Dataset entries:
::::::::
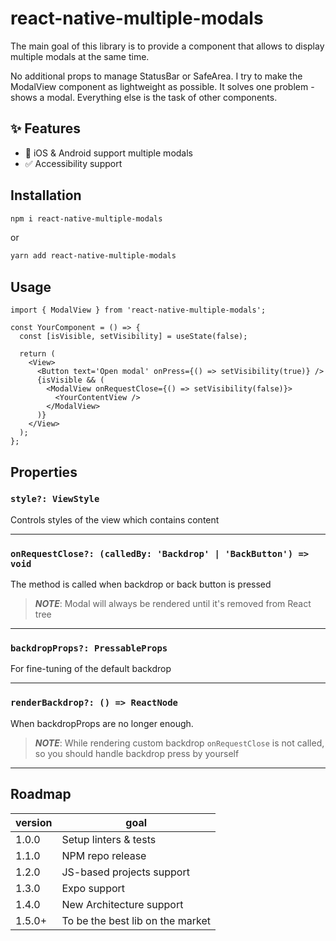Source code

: # react-native-multiple-modals

The main goal of this library is to provide a component that allows to display multiple modals at the same time.

No additional props to manage StatusBar or SafeArea. I try to make the ModalView component as lightweight as possible. It solves one problem - shows a modal. Everything else is the task of other components.

## ✨ Features

- 📱 iOS & Android support multiple modals
- ✅ Accessibility support

## Installation

```bash
npm i react-native-multiple-modals
```

or

```bash
yarn add react-native-multiple-modals
```

## Usage

```tsx
import { ModalView } from 'react-native-multiple-modals';

const YourComponent = () => {
  const [isVisible, setVisibility] = useState(false);

  return (
    <View>
      <Button text='Open modal' onPress={() => setVisibility(true)} />
      {isVisible && (
        <ModalView onRequestClose={() => setVisibility(false)}>
          <YourContentView />
        </ModalView>
      )}
    </View>
  );
};
```

## Properties

### `style?: ViewStyle`

Controls styles of the view which contains content

---

### `onRequestClose?: (calledBy: 'Backdrop' | 'BackButton') => void`

The method is called when backdrop or back button is pressed

> _**NOTE**_: Modal will always be rendered until it's removed from React tree

---

### `backdropProps?: PressableProps`

For fine-tuning of the default backdrop

---

### `renderBackdrop?: () => ReactNode`

When backdropProps are no longer enough.

> _**NOTE**_: While rendering custom backdrop `onRequestClose` is not called, so you should handle backdrop press by yourself

---

## Roadmap

| version | goal                             |
| ------- | -------------------------------- |
| 1.0.0   | Setup linters & tests            |
| 1.1.0   | NPM repo release                 |
| 1.2.0   | JS-based projects support        |
| 1.3.0   | Expo support                     |
| 1.4.0   | New Architecture support         |
| 1.5.0+  | To be the best lib on the market |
::::::::
Every line above should be retyped exactly; the pictures do not belong in the copy.

SOLUTION:
Source code

: # react-native-multiple-modals

The main goal of this library is to provide a component that allows to display multiple modals at the same time.

No additional props to manage StatusBar or SafeArea. I try to make the ModalView component as lightweight as possible. It solves one problem - shows a modal. Everything else is the task of other components.

## ✨ Features

- 📱 iOS & Android support multiple modals
- ✅ Accessibility support

## Installation

```bash
npm i react-native-multiple-modals
```

or

```bash
yarn add react-native-multiple-modals
```

## Usage

```tsx
import { ModalView } from 'react-native-multiple-modals';

const YourComponent = () => {
  const [isVisible, setVisibility] = useState(false);

  return (
    <View>
      <Button text='Open modal' onPress={() => setVisibility(true)} />
      {isVisible && (
        <ModalView onRequestClose={() => setVisibility(false)}>
          <YourContentView />
        </ModalView>
      )}
    </View>
  );
};
```

## Properties

### `style?: ViewStyle`

Controls styles of the view which contains content

---

### `onRequestClose?: (calledBy: 'Backdrop' | 'BackButton') => void`

The method is called when backdrop or back button is pressed

> _**NOTE**_: Modal will always be rendered until it's removed from React tree

---

### `backdropProps?: PressableProps`

For fine-tuning of the default backdrop

---

### `renderBackdrop?: () => ReactNode`

When backdropProps are no longer enough.

> _**NOTE**_: While rendering custom backdrop `onRequestClose` is not called, so you should handle backdrop press by yourself

---

## Roadmap

| version | goal                             |
| ------- | -------------------------------- |
| 1.0.0   | Setup linters & tests            |
| 1.1.0   | NPM repo release                 |
| 1.2.0   | JS-based projects support        |
| 1.3.0   | Expo support                     |
| 1.4.0   | New Architecture support         |
| 1.5.0+  | To be the best lib on the market |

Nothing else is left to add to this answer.